#### [Activity]
Across all the entries below, how many lines mention the string "usage"? Respond with a single number.

#### [Data for analysis]
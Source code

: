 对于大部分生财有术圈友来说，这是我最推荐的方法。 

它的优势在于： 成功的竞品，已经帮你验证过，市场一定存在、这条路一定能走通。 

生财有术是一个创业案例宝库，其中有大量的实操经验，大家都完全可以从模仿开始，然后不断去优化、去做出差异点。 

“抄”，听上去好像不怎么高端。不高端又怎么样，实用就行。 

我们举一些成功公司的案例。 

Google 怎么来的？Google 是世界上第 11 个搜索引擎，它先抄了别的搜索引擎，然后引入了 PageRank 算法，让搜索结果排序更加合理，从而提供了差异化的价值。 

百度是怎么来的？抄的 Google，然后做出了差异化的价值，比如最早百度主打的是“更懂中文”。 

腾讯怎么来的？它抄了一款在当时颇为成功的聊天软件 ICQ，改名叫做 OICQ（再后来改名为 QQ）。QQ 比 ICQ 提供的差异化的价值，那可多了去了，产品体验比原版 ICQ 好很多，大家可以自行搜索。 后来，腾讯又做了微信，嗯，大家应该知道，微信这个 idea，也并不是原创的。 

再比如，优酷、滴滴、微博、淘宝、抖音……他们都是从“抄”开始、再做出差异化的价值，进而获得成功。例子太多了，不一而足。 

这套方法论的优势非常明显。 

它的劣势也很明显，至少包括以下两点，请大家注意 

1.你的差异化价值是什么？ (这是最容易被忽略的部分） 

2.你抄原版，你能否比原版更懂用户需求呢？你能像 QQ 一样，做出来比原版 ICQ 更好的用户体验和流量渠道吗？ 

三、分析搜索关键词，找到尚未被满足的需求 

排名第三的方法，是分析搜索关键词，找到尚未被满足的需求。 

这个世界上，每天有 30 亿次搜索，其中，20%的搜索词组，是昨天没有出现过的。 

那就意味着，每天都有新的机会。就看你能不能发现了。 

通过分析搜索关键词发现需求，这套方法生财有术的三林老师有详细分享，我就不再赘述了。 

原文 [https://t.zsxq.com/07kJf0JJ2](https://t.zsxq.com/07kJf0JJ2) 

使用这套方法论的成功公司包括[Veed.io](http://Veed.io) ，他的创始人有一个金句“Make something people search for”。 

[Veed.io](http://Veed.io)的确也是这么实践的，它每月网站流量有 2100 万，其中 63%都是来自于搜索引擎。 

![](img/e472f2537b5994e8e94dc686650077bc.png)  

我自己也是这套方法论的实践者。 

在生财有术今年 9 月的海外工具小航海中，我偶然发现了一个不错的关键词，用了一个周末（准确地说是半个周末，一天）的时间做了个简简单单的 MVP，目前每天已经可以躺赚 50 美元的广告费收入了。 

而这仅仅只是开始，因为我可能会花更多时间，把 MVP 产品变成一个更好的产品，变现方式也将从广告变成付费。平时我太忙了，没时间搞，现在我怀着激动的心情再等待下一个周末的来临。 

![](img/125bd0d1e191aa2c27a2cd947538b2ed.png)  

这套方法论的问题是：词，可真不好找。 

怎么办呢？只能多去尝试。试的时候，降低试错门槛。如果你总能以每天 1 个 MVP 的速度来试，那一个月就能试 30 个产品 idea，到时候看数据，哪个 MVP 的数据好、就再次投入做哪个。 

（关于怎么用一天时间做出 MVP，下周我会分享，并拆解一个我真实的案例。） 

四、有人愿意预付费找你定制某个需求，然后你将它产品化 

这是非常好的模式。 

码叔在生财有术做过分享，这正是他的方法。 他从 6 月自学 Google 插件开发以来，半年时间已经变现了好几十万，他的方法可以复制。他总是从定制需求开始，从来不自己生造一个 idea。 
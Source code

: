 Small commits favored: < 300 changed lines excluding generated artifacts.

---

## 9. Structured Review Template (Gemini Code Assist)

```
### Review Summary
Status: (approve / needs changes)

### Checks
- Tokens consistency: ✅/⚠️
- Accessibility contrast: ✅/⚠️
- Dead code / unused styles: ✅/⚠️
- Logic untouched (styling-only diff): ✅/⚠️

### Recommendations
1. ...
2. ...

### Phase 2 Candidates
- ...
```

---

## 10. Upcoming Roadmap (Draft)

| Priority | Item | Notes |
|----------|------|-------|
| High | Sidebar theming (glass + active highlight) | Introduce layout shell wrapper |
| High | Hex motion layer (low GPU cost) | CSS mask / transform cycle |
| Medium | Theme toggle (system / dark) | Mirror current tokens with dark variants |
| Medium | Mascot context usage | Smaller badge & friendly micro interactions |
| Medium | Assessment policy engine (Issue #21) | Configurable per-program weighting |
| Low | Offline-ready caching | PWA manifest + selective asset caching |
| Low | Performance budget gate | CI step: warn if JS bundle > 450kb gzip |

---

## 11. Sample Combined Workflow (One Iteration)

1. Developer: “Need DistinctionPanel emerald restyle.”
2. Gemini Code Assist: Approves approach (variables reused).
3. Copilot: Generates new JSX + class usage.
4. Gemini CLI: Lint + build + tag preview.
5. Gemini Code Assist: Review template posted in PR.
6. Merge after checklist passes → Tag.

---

#### [Response]
2